GWH's blocked beds: Swindon Council's "immense" improvement - not so WiltshireAs anyone who has had to go to A&E recently - or has watched BBC2's extraordinary HOSPITAL documentaries - will know, delays in getting patients out of hospital when they are fit enough are crucial to the safe and timely treatment for new patients.
A delayed transfer of care (DTOC in NHS parlance) in one part of GWH, can lead to unacceptable delays in A&E as patients wait for beds to be freed up. GWH's board heard (May 3) that DTOC problems were being sorted out - and the number of lost bed days was being reduced. Though many of the problems lie outside GWH's control - with Swindon Borough Council and Wiltshire Council.
The most frequent reasons for delayed transfers out of wards and out of hospital are the lack of empty reablement and recuperation beds in the community and the lack of care for patients in their homes - provided by local authority social services.
Chairing the board meeting, deputy chief executive Guy Rooney, said Swindon Borough Council's approach to the problem had "improved immensely".
Chief Operating Office Jim O'Connell told the board: "Swindon local authority had done significant work into the causes of delays - especially reablement. It's really impressive - they've got their own house in order. We have a good partnership with them - working around our concerns with delays."
During March 2018 patients from Swindon at GWH were involved in 226 DTOC days - that's five per cent down on February and 34 per cent down on March 2017.
However, Mr O'Connell went on to say: "We've not the same level of response from Wiltshire."
People resident in Wiltshire account for about a quarter of patients treated at GWH. Mr O'Connell's report to the board stated: "There has been increased challenge for Wiltshire discharges in March, predominantly for those patients requiring ongoing NHS care or self funded packages of care at home - all of which could indicate a struggle with the availability of care at home across the county."
In March from Wiltshire being treated at GWH were involved with 320 DTOC days - an increase of 15 per cent on February and an increase of 24 per cent on March 2017. At least it was a reduction on the January DTOC figure for Wiltshire patients at GWH which nearly reached 500 lost days and was the highest for any month in the period since April 2015.

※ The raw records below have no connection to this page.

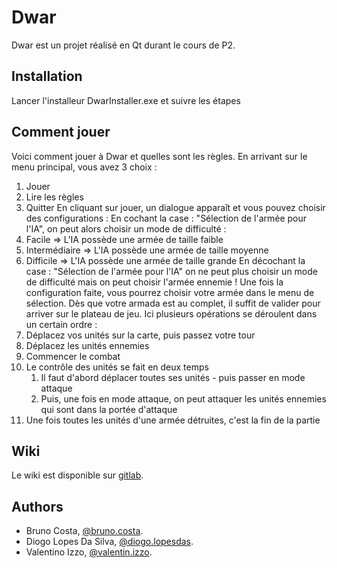Dwar
====

Dwar est un projet réalisé en Qt durant le cours de P2.

Installation
------------

Lancer l'installeur DwarInstaller.exe et suivre les étapes

Comment jouer
-------------

Voici comment jouer à Dwar et quelles sont les règles.
En arrivant sur le menu principal, vous avez 3 choix :
1. Jouer
2. Lire les règles
3. Quitter
En cliquant sur jouer, un dialogue apparaît et vous pouvez choisir des configurations :
En cochant la case : "Sélection de l'armée pour l'IA", on peut alors choisir un mode de difficulté :
1. Facile => L'IA possède une armée de taille faible
2. Intermédiaire => L'IA possède une armée de taille moyenne
3. Difficile => L'IA possède une armée de taille grande
En décochant la case : "Sélection de l'armée pour l'IA" on ne peut plus choisir un mode de difficulté mais on peut choisir l'armée ennemie !
Une fois la configuration faite, vous pourrez choisir votre armée dans le menu de sélection.
Dès que votre armada est au complet, il suffit de valider pour arriver sur le plateau de jeu.
Ici plusieurs opérations se déroulent dans un certain ordre :
1. Déplacez vos unités sur la carte, puis passez votre tour
2. Déplacez les unités ennemies
3. Commencer le combat
4. Le contrôle des unités se fait en deux temps
	1. Il faut d'abord déplacer toutes ses unités - puis passer en mode attaque
	2. Puis, une fois en mode attaque, on peut attaquer les unités ennemies qui sont dans la portée d'attaque
5. Une fois toutes les unités d'une armée détruites, c'est la fin de la partie

Wiki
----

Le wiki est disponible sur [gitlab](https://gitlab-etu.ing.he-arc.ch/isc/2021/p2qt/Dwar/-/wikis/home).

Authors
-------

* Bruno Costa, [@bruno.costa](https://gitlab-etu.ing.he-arc.ch/bruno.costa).
* Diogo Lopes Da Silva, [@diogo.lopesdas](https://gitlab-etu.ing.he-arc.ch/diogo.lopesdas).
* Valentino Izzo, [@valentin.izzo](https://gitlab-etu.ing.he-arc.ch/valentin.izzo).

Mr O'Connell was asked whether this was a problem with systems. Some of the problem, Mr O'Connell said, lies with Wiltshire Health and Care (WHC which has the contract for adult health care in the community) and some with social services. But to try and sort out the Wiltshire problem, GWH staff are doing 'more work at system level to work better with the local authority and with WHC'.
Mr Rooney summed up saying simply that the DTOC problem was "Holding us back."
In March 85 per cent of patients coming to GWH's emergency department were seen, admitted or discharged within four hours - against the national target of 95 per cent.
But then the department was built to see about 40,000 patients a year - and is now seeing about 85,000. DTOC levels meant beds were not being freed up fast enough for patients needing to be admitted from the emergency department.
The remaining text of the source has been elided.